We finally performed a 3D sprouting assay in the presence of increasing concentrations of plocabulin. Twenty-four hours after embedding in collagen gel, non-treated spheroids of endothelial cells had the ability to produce and to extend capillary-like sprouts (Fig. 5). Addition of plocabulin affected the global angiogenic activity of endothelial cells in a concentration-dependent manner, as quantified by the mean cumulative sprout length per spheroid (Fig. 5a). This effect was the consequence of a reduced number as well as the reduced length of sprouts, indicating that plocabulin impeded both the formation of primary sprouts and their extension or stabilization (Fig. 5a). Treatment of pre-established angiogenic sprouts with the same drug concentrations lead to their collapse (data not shown). To determine if these effects were mediated by the antimitotic properties of the compound, we added thymidine in the medium to block cell division. Control spheroids treated with thymindine still actively produced long sprouts (Fig. 5b). Interestingly, treatment with plocabulin severely affected sprouting activities compared to the non-treated spheroids, precluding a mitosis effect of the compounds at the concentrations used.

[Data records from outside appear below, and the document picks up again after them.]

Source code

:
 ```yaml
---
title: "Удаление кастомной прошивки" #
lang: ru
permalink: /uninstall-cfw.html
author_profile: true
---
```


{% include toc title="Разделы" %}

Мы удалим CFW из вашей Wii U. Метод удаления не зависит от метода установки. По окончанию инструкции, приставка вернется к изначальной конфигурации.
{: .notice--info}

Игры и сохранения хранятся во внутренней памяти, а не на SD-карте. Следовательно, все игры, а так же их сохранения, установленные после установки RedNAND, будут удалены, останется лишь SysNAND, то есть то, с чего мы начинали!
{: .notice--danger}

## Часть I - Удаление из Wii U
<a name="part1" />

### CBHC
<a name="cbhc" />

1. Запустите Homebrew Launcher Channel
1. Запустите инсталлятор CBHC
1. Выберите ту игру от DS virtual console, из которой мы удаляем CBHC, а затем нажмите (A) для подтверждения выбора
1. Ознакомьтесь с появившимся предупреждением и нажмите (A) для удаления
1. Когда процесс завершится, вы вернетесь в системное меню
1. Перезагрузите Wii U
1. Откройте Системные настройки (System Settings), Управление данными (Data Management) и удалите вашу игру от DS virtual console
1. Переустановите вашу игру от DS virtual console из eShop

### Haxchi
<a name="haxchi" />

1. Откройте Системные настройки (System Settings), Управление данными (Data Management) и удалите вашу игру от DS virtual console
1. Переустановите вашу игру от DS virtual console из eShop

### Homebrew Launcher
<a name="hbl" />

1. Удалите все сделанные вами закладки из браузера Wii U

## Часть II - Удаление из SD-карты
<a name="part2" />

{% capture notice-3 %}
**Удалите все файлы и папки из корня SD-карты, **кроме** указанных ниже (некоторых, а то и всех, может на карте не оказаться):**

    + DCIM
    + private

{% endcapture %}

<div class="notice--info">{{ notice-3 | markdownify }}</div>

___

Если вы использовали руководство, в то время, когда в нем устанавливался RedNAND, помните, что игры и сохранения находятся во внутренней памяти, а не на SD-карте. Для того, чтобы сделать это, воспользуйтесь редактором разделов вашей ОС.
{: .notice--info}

We then performed xenograft studies to test whether the in vitro antiangiogenic activity of PM060184 was also involved in its in vivo antitumor activity. NCI-H460 lung tumor cells were xenografted into the right flank of athymic nu/nu mice. Once the tumors reached ca. 150 mm³, the mice were randonmly assigned into groups of 10 mice each and either vehicle or plocabulin (0.08, 8 and 16 mg/kg/day) was intravenously administered for 3 consecutive weeks. At the drug doses used in the experiment, no significant toxicity or body weight loss was observed in the treated animals (data not shown). As shown in Fig. 6a, the highest doses of plocabulin presented antitumor activity with a statistically significant inhibition (p ≤ 0.0001 vs placebo) of tumor growth as well as, a rapid, extensive and irreversible hemorrhagic necrosis 4 days after the first dose (Fig. 6b). Complete tumor regressions were also observed after the administration of plocabulin at 16 mg/kg:Out of 10 mice, 1, 2, 3, 7 and 7 animals experienced complete tumor remissions on days 5, 7, 10, 14 and 21, respectively (Fig. 6c). We then studied if the observed effects on tumors were in part due to a reduction in functional vascular volume induced by the drug. For this purpose, randomly selected mice bearing H-460 xenografts were treated with a single dose of placebo, 2 or 16 mg/kg of plocabulin (n = 3/group). As shown in Fig. 6d, a strong and dose-dependent decreases in their vasculature as assessed by the percentage of reductionin the intratumoral fluorescence of plocabulin-treated animals (ca. 65 and 45% compared to placebo for 2 and 16 mg/kg, respectively) after the administration of Angiosense™ 680. Finally, the antiangiogenic activity of plocabulin was further evaluated in nude mice bearing MDA-MB-231 breast cancer xenografts (n = 6). Again, in this tumor xenograft, the administration of a single dose of plocabulin (16 mg/kg) induced a very strong reduction in the number of vessels after 24 h of treatment (Additional file 3: Figure S2). Altogether, these results confirmed the antiangiogenic activity of plocabulin.